Parts of it remind me of Rivendell - but as imagined by a Wagnerian (which was a fair description of its creator - the Victorian industrial colossus Lord Armstrong)
It made me realize again that the most perfect beauty comes from a combination of Man and Nature in harmony - for example the woodland paths curling around the hill (to give continuously-changing but always lovely views), channeled though cliffs and paved with rough sandstone slabs that have become sweetened with lichen; or the 'artificial' lakes which have by now settled deeply into the surrounding cliffs and trees that reflect in the placid surface.
This is absolutely true.
In fact, the most beautiful landscapes are those where the works of men and nature blend together.
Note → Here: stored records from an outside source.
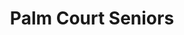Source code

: ---
title: Palm Court Seniors
phone: (877) 908-3201
website: http://www.thepalmcourtapts.com/
management: EAH Housing, Inc.
location: "San Jose"
tags: []
---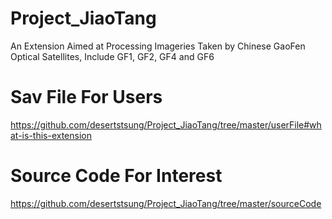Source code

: # Project_JiaoTang
An Extension Aimed at Processing Imageries Taken by Chinese GaoFen Optical Satellites, Include GF1, GF2, GF4 and GF6
# Sav File For Users
https://github.com/desertstsung/Project_JiaoTang/tree/master/userFile#what-is-this-extension
# Source Code For Interest
https://github.com/desertstsung/Project_JiaoTang/tree/master/sourceCode

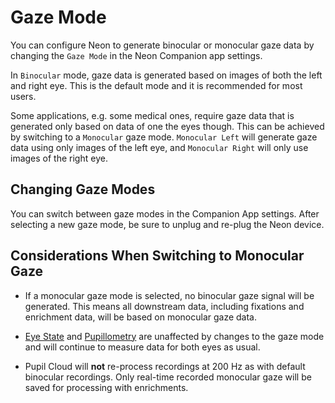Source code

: # Gaze Mode

You can configure Neon to generate binocular or monocular gaze data by changing the `Gaze Mode` in the Neon Companion app settings.

In `Binocular` mode, gaze data is generated based on images of both the left and right eye. This is the default mode and it is recommended for most users.

Some applications, e.g. some medical ones, require gaze data that is generated only based on data of one the eyes though. This can be achieved by switching to a `Monocular` gaze mode. `Monocular Left` will generate gaze data using only images of the left eye, and `Monocular Right` will only use images of the right eye.

## Changing Gaze Modes

You can switch between gaze modes in the Companion App settings. After selecting a new gaze mode, be sure to unplug and re-plug the Neon device.

## Considerations When Switching to Monocular Gaze

- If a monocular gaze mode is selected, no binocular gaze signal will be generated. This means all downstream data, including fixations and enrichment data, will be based on monocular gaze data.

- [Eye State](/data-collection/data-streams/#_3d-eye-states) and [Pupillometry](/data-collection/data-streams/#pupil-diameters) are unaffected by changes to the gaze mode and will continue to measure data for both eyes as usual.

- Pupil Cloud will **not** re-process recordings at 200 Hz as with default binocular recordings. Only real-time recorded monocular gaze will be saved for processing with enrichments.
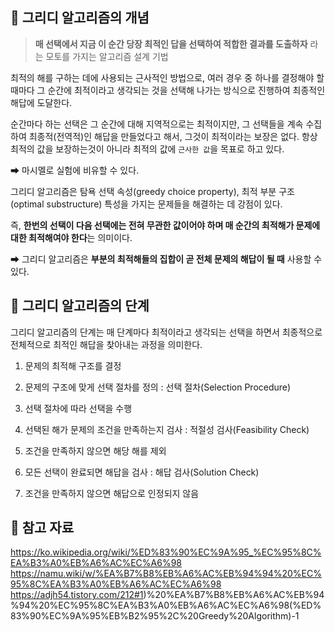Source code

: ## 🔷 그리디 알고리즘의 개념

> **매 선택에서 지금 이 순간 당장 최적인 답을 선택하여 적합한 결과를 도출하자** 라는 모토를 가지는 알고리즘 설계 기법


최적의 해를 구하는 데에 사용되는 근사적인 방법으로, 여러 경우 중 하나를 결정해야 할 때마다 그 순간에 최적이라고 생각되는 것을 선택해 나가는 방식으로 진행하여 최종적인 해답에 도달한다.

순간마다 하는 선택은 그 순간에 대해 지역적으로는 최적이지만, 그 선택들을 계속 수집하여 최종적(전역적)인 해답을 만들었다고 해서, 그것이 최적이라는 보장은 없다. 항상 최적의 값을 보장하는것이 아니라 최적의 값에 `근사한 값`을 목표로 하고 있다.

➡ 마시멜로 실험에 비유할 수 있다.


그리디 알고리즘은 탐욕 선택 속성(greedy choice property), 최적 부분 구조(optimal substructure) 특성을 가지는 문제들을 해결하는 데 강점이 있다.

즉, **한번의 선택이 다음 선택에는 전혀 무관한 값이어야 하며 매 순간의 최적해가 문제에 대한 최적해여야 한다**는 의미이다.

➡ 그리디 알고리즘은 **부분의 최적해들의 집합이 곧 전체 문제의 해답이 될 때** 사용할 수 있다.


## 🔷 그리디 알고리즘의 단계

그리디 알고리즘의 단계는 매 단계마다 최적이라고 생각되는 선택을 하면서 최종적으로 전체적으로 최적인 해답을 찾아내는 과정을 의미한다.

1. 문제의 최적해 구조를 결정

2. 문제의 구조에 맞게 선택 절차를 정의 : 선택 절차(Selection Procedure)

3. 선택 절차에 따라 선택을 수행

4. 선택된 해가 문제의 조건을 만족하는지 검사 : 적절성 검사(Feasibility Check)

5. 조건을 만족하지 않으면 해당 해를 제외

6. 모든 선택이 완료되면 해답을 검사 : 해답 검사(Solution Check)

7. 조건을 만족하지 않으면 해답으로 인정되지 않음



## 🔷 참고 자료

https://ko.wikipedia.org/wiki/%ED%83%90%EC%9A%95_%EC%95%8C%EA%B3%A0%EB%A6%AC%EC%A6%98
https://namu.wiki/w/%EA%B7%B8%EB%A6%AC%EB%94%94%20%EC%95%8C%EA%B3%A0%EB%A6%AC%EC%A6%98
https://adjh54.tistory.com/212#1)%20%EA%B7%B8%EB%A6%AC%EB%94%94%20%EC%95%8C%EA%B3%A0%EB%A6%AC%EC%A6%98(%ED%83%90%EC%9A%95%EB%B2%95%2C%20Greedy%20Algorithm)-1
Fields being worked, a few patches of wood in the waste spots that have grown up themselves, wildflowers along the lane, a hill in the distance.
I love to come through a stand of ponderosa pine and see a faded oil-pump toiling in the half-dry grass. There's a homely beauty in it.
But the kind of scene you are talking about is keener, because there the things men have done are acts of love for the landscape.
As an American Anglophile, I thank you for sharing this. I always imagine England as a magical place.
When I go home today, we’re going to bake and eat hot cross buns.
@BB - Several parts of England are magical places for me too, even though I live here - including a lot of Northumberland (England's least densely populated county) which lies immediately north of Newcastle upon Tyne and immediately south of Scotland. Most of my ancestors are Northumbrian.
Now look what you've done, I showed the picture to my wife and she's already planning a vacation.